Texton: Pre-Brexit, the PIC must have thought it a gimme
But nobody’s laughing now. The property fund may have great UK assets, but its share price doesn’t agree
SA’s biggest asset manager, the Public Investment Corporation, recently increased its holding in property fund Texton to 18.9% from 5.2%. The move prompted Texton management to claim this was a vote of confidence in their company. They can’t be serious.
Does the Texton board not realise the PIC was not a willing buyer of the 13% stake in Texton? It was merely claiming the security it demanded from BEE shareholders in 2014 when it funded their investment in Texton, which was trading at R11.40 at the time. The share is now trading at R4.17.

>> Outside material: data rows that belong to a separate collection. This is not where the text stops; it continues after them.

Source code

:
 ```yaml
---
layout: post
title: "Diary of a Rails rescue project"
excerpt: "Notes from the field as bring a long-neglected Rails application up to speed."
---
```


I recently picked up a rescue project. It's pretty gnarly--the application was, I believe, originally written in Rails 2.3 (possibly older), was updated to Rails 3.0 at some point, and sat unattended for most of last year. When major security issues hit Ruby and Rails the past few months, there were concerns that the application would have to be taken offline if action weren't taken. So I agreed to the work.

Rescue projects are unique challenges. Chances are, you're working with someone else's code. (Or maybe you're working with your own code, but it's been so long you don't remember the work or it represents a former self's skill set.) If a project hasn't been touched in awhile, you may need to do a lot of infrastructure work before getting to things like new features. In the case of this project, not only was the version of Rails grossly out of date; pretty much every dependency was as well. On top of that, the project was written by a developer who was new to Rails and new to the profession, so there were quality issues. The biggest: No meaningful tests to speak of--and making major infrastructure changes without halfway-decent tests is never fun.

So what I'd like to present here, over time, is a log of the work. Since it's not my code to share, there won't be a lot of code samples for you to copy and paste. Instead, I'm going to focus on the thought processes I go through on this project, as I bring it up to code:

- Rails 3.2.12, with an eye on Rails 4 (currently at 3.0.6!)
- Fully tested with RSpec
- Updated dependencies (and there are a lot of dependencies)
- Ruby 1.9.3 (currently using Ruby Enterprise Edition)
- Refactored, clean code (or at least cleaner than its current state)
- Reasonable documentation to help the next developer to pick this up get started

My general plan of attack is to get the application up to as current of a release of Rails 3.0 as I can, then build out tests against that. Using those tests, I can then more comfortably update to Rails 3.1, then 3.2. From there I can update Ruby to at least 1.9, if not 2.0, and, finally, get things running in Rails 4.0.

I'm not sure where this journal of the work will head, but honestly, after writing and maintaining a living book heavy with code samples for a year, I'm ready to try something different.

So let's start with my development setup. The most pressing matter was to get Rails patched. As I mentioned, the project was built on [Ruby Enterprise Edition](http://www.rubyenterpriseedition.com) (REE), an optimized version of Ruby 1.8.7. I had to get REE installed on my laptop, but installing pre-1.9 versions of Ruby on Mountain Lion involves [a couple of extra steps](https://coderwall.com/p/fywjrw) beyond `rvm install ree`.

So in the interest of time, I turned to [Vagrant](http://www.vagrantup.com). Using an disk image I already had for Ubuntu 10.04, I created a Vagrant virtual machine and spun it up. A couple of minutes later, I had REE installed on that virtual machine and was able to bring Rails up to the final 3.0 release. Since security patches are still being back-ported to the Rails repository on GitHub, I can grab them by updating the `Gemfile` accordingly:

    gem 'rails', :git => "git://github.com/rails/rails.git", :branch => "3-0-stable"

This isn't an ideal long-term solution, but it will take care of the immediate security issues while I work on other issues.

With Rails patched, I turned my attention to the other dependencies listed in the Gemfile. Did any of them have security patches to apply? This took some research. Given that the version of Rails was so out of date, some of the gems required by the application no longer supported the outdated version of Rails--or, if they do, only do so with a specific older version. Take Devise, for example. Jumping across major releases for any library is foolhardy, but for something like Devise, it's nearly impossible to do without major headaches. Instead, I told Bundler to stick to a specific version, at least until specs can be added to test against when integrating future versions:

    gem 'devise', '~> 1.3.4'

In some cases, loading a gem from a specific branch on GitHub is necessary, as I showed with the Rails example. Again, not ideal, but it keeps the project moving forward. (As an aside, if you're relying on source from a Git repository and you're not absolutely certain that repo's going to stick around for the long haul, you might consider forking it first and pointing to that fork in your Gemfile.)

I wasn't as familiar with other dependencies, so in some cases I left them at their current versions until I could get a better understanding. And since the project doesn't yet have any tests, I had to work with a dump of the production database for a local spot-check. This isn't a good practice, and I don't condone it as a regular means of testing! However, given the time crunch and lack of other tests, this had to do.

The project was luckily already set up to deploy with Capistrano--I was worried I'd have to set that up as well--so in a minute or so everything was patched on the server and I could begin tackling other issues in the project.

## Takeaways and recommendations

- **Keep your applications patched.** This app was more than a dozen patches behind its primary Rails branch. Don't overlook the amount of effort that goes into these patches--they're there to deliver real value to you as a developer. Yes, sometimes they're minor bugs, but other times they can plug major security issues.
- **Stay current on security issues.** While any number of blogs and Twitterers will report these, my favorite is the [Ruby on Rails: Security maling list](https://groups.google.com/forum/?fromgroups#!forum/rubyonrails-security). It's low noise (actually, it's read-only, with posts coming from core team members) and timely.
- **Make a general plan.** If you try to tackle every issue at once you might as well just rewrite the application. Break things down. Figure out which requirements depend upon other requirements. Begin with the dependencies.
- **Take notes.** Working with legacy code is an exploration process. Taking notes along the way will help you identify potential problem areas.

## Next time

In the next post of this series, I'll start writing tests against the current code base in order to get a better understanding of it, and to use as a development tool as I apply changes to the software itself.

In terms of the five-year old financing arrangement, the PIC believes Texton is now obliged to buy back that chunk of shares at the same R11.40 price.Presumably in the pre-Brexit days of 2014 Texton’s property portfolio, which includes well-placed UK assets, was attractive enough to persuade the BEE investors to accept the PIC’s unusually tough financing terms – chief of which involved the surrender of the shares. The PIC contends part of this funding arrangement includes an agreement with the company that it will repurchase the 13% stake at the same R580m it paid to back the BEE investors. At its current share price the block of shares is worth around R200m.
In late December 2018 Texton shareholders voted whether or not to proceed with the repurchase. Unsurprisingly they voted overwhelmingly not to approve it. Which is why Texton currently does not have a BEE shareholder and the PIC is stuck with an 18.9% stake in the company.It’s difficult to see this as a vote of confidence. More likely is that the PIC is contemplating whether or not to take legal action to force Texton to honour an agreement the PIC believed it had with the company.